Previously, pre- and post- nuptial and cohabitation agreements were often seen as a rainstorm over a parade, an indication of lack of trust or love. However, the changes in the property market, average age of marriage and developing case law means that these agreements are now viewed as a sensible way of clarifying expectations and avoiding future disputes.

It is widely reported that young people are struggling to purchase property and establish a presence on the property ladder. Increasingly, parents are releasing capital in order to assist in raising a deposit, in some cases drawing down pension funds or mortgaging property. As this can be at the cost of their future retirement fund, many parents are keen to see their contribution recorded in order to protect those funds in the event of a relationship breakdown.

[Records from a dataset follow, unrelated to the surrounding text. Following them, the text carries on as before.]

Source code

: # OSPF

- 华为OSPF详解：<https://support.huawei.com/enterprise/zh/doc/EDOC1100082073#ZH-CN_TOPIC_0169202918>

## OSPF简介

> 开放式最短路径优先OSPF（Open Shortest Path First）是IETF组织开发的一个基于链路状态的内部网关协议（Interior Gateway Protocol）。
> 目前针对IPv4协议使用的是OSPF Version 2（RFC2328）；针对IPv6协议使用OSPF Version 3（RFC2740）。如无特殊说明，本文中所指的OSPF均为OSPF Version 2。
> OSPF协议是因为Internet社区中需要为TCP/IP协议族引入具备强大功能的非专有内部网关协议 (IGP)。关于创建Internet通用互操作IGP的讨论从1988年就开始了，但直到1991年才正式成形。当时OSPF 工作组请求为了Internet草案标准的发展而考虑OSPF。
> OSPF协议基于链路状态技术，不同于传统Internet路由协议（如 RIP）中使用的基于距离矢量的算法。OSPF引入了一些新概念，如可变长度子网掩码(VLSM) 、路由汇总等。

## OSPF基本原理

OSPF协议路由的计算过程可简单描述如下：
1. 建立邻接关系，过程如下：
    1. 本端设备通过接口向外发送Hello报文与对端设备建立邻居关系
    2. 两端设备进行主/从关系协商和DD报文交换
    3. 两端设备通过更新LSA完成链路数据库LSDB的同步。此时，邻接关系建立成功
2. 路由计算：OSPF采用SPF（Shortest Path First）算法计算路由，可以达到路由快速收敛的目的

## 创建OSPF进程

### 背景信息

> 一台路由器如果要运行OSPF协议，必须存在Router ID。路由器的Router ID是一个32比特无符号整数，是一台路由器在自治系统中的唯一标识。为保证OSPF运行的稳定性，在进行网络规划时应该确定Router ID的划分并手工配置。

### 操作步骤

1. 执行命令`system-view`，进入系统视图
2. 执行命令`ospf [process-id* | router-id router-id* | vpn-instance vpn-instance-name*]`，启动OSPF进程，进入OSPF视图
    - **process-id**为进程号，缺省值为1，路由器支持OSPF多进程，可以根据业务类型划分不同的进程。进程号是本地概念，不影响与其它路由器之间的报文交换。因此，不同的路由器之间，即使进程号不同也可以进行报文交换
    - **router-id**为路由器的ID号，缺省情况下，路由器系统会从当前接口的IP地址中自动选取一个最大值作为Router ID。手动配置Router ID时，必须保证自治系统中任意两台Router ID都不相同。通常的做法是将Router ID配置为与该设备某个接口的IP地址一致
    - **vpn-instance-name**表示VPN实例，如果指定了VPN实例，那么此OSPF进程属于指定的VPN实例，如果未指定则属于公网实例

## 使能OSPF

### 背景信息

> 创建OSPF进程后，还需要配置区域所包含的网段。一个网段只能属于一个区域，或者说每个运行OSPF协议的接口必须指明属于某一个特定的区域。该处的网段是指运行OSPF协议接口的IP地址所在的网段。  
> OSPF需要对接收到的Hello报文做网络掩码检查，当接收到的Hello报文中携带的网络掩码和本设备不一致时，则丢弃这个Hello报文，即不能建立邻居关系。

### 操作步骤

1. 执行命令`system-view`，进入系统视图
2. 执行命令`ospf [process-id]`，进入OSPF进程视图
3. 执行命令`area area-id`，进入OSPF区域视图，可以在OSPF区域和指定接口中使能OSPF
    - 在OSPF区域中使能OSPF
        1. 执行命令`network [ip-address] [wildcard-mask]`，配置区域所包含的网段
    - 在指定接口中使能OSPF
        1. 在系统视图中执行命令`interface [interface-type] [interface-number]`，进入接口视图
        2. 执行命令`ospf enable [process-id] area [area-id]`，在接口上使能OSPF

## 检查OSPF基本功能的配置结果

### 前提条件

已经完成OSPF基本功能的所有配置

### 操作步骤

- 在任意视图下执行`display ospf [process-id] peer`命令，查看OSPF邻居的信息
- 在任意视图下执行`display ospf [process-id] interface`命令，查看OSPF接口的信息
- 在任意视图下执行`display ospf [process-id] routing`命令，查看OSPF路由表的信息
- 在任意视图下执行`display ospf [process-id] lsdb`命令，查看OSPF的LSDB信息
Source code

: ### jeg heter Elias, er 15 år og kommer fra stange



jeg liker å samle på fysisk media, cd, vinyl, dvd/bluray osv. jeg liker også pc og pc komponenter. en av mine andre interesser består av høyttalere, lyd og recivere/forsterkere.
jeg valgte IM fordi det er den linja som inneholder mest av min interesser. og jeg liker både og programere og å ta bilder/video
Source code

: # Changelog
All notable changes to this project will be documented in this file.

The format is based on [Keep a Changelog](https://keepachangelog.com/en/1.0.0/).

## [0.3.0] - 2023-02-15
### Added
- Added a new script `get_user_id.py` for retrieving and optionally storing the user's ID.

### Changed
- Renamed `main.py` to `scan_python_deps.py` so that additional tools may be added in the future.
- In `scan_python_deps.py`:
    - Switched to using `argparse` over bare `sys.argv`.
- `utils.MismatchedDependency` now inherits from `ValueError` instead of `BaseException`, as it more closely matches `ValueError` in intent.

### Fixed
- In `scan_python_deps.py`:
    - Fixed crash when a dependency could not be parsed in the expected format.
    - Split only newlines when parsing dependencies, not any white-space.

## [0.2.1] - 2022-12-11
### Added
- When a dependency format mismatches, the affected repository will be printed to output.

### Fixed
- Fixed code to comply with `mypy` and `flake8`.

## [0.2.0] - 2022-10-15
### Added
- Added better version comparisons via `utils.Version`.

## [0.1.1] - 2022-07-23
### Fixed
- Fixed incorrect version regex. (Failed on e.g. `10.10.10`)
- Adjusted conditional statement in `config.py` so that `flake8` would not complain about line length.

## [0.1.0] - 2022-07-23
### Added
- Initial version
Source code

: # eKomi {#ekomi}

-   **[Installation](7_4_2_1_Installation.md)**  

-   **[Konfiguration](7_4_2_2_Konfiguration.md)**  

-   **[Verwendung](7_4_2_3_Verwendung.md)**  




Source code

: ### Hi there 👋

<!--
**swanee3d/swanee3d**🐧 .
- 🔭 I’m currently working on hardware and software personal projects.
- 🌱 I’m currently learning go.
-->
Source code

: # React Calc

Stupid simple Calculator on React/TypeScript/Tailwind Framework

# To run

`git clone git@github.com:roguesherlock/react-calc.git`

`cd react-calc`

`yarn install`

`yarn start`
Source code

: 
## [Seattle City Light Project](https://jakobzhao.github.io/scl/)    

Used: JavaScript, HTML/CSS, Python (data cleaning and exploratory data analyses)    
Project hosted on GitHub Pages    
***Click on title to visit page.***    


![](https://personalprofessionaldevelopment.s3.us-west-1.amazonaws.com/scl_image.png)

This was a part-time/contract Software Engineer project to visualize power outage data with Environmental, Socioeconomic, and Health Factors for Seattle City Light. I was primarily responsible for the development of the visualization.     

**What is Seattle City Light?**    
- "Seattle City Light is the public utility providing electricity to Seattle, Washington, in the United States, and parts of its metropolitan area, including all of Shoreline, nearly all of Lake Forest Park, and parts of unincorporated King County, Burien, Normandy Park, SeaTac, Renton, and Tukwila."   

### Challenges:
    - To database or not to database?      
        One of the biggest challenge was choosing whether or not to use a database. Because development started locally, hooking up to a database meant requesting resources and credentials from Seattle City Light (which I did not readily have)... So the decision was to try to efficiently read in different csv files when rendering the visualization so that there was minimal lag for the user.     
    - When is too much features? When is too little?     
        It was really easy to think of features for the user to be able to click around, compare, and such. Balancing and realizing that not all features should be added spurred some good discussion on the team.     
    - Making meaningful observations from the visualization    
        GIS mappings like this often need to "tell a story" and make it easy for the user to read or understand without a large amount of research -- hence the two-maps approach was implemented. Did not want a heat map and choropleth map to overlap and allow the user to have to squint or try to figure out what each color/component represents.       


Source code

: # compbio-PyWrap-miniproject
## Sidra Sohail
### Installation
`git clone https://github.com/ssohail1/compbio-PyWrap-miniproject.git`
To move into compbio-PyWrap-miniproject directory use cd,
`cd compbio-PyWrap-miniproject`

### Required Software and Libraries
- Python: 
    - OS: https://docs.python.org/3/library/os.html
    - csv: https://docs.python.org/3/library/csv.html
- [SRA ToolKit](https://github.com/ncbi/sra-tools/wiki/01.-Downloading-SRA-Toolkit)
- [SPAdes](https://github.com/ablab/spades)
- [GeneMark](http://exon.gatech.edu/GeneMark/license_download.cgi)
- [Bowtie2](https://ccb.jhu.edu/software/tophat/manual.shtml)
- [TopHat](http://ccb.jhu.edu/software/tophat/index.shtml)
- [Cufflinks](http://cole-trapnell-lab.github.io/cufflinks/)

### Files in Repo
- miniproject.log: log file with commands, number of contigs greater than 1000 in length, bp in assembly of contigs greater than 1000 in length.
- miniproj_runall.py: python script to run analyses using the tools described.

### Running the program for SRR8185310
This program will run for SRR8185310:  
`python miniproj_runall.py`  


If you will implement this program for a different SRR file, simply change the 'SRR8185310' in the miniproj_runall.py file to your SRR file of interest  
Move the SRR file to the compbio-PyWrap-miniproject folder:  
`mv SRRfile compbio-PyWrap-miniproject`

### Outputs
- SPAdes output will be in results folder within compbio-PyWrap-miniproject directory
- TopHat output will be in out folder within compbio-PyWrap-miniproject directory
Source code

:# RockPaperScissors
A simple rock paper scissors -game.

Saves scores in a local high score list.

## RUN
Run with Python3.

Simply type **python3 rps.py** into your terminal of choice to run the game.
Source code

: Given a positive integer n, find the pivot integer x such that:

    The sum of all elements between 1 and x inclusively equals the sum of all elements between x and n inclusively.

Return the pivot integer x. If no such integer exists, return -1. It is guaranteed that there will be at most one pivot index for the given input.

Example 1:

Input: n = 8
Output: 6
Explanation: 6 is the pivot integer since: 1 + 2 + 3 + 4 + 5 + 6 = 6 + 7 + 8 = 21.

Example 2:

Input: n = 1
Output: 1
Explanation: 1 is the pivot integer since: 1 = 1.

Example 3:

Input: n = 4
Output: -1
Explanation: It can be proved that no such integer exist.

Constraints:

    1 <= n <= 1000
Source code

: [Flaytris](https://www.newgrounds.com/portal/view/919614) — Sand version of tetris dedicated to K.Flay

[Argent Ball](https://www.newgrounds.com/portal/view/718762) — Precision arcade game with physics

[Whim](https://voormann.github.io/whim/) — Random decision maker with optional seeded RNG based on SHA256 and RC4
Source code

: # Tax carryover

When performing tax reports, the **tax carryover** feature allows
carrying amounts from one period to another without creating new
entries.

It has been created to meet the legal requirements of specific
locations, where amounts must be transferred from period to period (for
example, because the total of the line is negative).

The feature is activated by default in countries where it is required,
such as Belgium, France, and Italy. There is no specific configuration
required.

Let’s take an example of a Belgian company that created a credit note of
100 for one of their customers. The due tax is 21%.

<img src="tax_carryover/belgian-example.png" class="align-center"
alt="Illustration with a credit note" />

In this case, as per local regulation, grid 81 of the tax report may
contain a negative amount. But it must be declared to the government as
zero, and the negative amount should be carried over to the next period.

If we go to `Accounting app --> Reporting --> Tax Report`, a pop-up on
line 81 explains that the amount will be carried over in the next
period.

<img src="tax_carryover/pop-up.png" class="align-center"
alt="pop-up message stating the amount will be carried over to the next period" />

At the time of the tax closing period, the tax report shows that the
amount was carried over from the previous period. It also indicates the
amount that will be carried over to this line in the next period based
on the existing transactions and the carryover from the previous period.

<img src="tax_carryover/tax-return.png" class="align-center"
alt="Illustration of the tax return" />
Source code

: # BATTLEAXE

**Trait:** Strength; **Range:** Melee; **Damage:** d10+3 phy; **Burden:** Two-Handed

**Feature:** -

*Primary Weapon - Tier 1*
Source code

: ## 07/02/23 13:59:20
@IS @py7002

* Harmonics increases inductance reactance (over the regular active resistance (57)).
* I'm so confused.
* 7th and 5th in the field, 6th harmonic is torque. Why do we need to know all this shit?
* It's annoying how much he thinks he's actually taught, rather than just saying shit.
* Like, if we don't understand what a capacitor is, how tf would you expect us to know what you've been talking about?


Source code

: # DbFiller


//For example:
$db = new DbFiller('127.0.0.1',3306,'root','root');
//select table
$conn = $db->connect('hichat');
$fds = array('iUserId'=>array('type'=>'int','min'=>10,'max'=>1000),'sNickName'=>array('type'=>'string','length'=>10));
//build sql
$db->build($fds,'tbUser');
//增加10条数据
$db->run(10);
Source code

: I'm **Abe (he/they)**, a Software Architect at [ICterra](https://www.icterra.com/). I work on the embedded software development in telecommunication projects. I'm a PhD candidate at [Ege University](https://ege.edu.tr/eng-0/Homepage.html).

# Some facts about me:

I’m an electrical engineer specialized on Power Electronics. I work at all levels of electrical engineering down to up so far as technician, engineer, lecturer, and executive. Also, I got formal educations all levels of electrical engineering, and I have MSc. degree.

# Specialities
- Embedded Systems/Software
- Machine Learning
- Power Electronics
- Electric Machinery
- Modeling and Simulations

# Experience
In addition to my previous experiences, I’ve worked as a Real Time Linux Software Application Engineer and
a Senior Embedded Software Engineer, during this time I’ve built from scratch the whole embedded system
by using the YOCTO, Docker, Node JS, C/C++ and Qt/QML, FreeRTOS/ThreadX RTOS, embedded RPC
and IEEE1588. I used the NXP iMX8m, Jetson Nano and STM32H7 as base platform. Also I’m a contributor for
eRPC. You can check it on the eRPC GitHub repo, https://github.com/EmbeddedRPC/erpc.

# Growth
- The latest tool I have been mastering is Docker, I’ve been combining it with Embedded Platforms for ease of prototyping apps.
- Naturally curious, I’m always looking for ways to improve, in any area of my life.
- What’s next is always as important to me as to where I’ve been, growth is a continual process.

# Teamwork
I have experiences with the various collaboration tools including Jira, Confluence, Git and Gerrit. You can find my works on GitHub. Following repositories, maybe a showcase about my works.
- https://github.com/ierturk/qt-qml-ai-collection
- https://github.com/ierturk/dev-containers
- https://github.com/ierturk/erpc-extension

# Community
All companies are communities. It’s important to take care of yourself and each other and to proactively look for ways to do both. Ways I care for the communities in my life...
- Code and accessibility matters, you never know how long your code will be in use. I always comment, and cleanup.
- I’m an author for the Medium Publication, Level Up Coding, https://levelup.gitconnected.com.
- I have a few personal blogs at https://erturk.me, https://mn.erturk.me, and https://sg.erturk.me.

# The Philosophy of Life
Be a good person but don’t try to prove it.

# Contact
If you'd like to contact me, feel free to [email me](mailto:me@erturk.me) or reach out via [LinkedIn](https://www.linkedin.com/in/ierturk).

The age of marriage is also shifting, with an increase in couples entering into their first marriage in their thirties rather than their twenties, and couples re-marrying over the age of 65. With such marriages brings well-established financial structures including inheritance, pension pots and property. Older couples also have the consideration of protecting future inheritance for children from previous marriages, especially where these funds have been generated from a first marriage, or a pension fund built entirely prior to the marriage.

We have observed an increase in clients giving serious consideration to these concerns and entering into cohabitation and pre-/post-nuptial agreements. To ensure the court gives proper consideration to such documents on the breakdown of a relationship, they need to be accurately drafted and legal advice is imperative at the outset, together with evidence that full disclosure has been presented by both parties.

Clients so often take steps to initially protect their assets but then fail to undertake periodical reviews to reflect a change in circumstances. It is recommended:

  • All agreements should include a review clause, which calls for the parties to the agreement to consider if their intention has changed periodically. It may be that after a review, the parties consider the agreement to still be relevant and no change needed.
  • It is important to conduct a review of the agreement in anticipation of a shift or change in relationship. The most common is when a child is born, whether or not it is the first child of the relationship. The court will have different considerations around the division of property (for both married and unmarried couples) when there is a child of the family. It is important that your agreement provides for these considerations.
  • To review when you carry out substantial renovations to a property, thereby increasing its value. This is especially relevant where the contributions to the renovations are unequal between the parties. An updated agreement can provide for this change, avoiding the potential of dispute over shares of the property in the future. Similarly, reviews should also be considered when equity is released from the property, especially if this equity is shared unequally.

Without a review, these agreements can be considered out of date or obsolete and the court may be less likely to give them consideration.